More than 70 startups have been formed on the Cornell Tech campus to date, through Startup Studio and the Runway Startup Postdoc Program at the Jacobs Technion-Cornell Institute. The companies have raised a total of $75 million in funding and employ more than 370 people, and over 90% of them are headquartered in NYC. Past Startup Awards winners include Uru, which was acquired by Adobe; Trigger Finance, which was acquired by Circle; and Gitlinks, which was acquired by Infor. Another company developed in Startup Studio, Bowtie, was recently acquired by MINDBODY.

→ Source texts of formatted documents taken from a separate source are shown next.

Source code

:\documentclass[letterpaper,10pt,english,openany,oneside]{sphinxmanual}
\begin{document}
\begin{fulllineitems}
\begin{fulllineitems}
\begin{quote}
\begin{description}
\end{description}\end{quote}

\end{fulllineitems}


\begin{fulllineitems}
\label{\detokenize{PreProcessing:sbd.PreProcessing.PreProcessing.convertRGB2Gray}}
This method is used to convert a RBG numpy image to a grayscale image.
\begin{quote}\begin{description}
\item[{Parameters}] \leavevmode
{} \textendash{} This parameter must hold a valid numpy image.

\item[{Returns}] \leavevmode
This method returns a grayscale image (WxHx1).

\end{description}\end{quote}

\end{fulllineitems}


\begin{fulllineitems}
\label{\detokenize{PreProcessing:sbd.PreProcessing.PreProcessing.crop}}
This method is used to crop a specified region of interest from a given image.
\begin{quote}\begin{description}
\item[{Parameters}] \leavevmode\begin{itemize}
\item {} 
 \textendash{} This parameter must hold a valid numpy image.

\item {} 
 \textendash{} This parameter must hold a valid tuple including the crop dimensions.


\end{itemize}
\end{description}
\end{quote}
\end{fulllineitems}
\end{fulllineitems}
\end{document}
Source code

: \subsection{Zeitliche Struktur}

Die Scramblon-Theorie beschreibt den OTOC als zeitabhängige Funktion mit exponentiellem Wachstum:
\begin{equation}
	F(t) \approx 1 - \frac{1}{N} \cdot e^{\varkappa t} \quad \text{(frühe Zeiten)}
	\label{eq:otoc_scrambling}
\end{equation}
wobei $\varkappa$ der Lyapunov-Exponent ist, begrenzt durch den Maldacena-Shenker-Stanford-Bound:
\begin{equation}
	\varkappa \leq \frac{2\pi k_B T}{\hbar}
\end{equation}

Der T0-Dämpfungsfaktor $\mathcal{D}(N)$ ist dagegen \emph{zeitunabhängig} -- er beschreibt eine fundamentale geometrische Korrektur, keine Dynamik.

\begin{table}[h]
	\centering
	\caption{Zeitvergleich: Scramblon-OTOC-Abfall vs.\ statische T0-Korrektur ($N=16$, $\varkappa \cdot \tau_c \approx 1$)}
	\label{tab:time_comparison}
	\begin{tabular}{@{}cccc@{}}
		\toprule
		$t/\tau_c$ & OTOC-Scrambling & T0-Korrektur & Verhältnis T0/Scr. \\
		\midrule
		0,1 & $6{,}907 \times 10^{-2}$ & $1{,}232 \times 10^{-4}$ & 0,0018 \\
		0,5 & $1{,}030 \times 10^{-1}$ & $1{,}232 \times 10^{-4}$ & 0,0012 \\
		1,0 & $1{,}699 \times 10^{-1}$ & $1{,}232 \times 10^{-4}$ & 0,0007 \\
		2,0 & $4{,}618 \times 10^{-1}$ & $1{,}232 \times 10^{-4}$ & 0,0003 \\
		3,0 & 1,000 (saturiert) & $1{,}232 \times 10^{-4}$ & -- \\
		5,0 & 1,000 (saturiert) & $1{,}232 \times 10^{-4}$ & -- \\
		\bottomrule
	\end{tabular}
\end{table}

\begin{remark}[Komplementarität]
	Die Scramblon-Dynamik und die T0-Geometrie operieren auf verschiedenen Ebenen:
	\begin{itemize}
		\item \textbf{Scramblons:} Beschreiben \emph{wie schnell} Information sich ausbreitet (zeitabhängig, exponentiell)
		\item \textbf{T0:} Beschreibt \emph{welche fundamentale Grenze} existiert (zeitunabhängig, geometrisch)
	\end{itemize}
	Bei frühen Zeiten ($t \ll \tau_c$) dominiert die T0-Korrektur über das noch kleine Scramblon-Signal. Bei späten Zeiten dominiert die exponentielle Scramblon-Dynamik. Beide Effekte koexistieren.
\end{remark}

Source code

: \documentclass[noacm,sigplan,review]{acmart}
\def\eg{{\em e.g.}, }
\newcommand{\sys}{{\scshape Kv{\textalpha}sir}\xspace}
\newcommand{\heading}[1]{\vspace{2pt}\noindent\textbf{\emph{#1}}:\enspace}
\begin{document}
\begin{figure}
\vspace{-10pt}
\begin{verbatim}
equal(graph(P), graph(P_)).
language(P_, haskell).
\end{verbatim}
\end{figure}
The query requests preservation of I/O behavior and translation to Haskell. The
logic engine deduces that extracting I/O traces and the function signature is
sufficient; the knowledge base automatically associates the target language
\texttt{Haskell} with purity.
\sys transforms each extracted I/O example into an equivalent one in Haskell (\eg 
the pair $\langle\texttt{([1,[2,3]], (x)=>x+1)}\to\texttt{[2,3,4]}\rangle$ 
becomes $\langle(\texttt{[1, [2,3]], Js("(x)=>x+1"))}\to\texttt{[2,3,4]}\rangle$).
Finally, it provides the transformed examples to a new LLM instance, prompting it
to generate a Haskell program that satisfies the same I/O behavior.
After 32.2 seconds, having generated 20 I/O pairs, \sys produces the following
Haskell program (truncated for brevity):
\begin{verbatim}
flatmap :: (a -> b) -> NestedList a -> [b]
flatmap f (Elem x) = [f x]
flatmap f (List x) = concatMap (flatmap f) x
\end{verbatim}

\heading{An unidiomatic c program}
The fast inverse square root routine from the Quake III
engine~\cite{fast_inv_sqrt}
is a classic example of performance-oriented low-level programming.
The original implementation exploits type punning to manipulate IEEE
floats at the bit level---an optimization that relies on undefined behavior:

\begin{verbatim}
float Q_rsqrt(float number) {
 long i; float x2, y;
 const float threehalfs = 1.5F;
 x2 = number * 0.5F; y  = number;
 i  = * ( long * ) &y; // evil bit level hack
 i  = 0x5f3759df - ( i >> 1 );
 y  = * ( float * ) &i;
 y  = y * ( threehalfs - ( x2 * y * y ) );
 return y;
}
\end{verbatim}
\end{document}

The Startup Award winners will work out of the Cornell Tech space at the Tata Innovation Center. Designed by Weiss/Manfredi architects, the first-of-its-kind building houses an extraordinary mix of cutting-edge companies working alongside groundbreaking Cornell academic teams: from recent Cornell Tech graduates hustling to commercialize a new idea, to start-ups on the verge of explosive growth, and established companies developing leading edge technologies and products. Tenants include tech and investment firm Two Sigma, Citigroup, Ferrero International, Tata Consultancy Services, and NYC FIRST.

About Cornell Tech

Cornell Tech brings together faculty, business leaders, tech entrepreneurs and students in a catalytic environment to produce visionary results grounded in significant needs that will reinvent the way we live in the digital age. Cornell Tech’s world-class faculty, graduate students, researchers, PhD candidates, and postdoctoral entrepreneurs are focused on building technologies that will directly address societal and commercial needs. They conduct groundbreaking research, collaborate extensively with tech-oriented companies and organizations, and launch their own startups. Cornell Tech has seven Masters programs, including two dual-degree programs with the Technion-Israel Institute of Technology through the Jacobs Technion-Cornell Institute. Key to Cornell Tech is its relationship with New York City — the campus has a dedicated K-12 initiative to bring tech education into local schools, and the WiTNY program, a partnership with City University of New York to encourage more young women to pursue degrees and careers in tech.

Cornell Tech’s Roosevelt Island campus opened fall 2017. When fully completed, the campus will include two million square feet of state-of-the-art buildings, over two acres of open space, and will be home to more than 2,000 graduate students and hundreds of faculty and staff.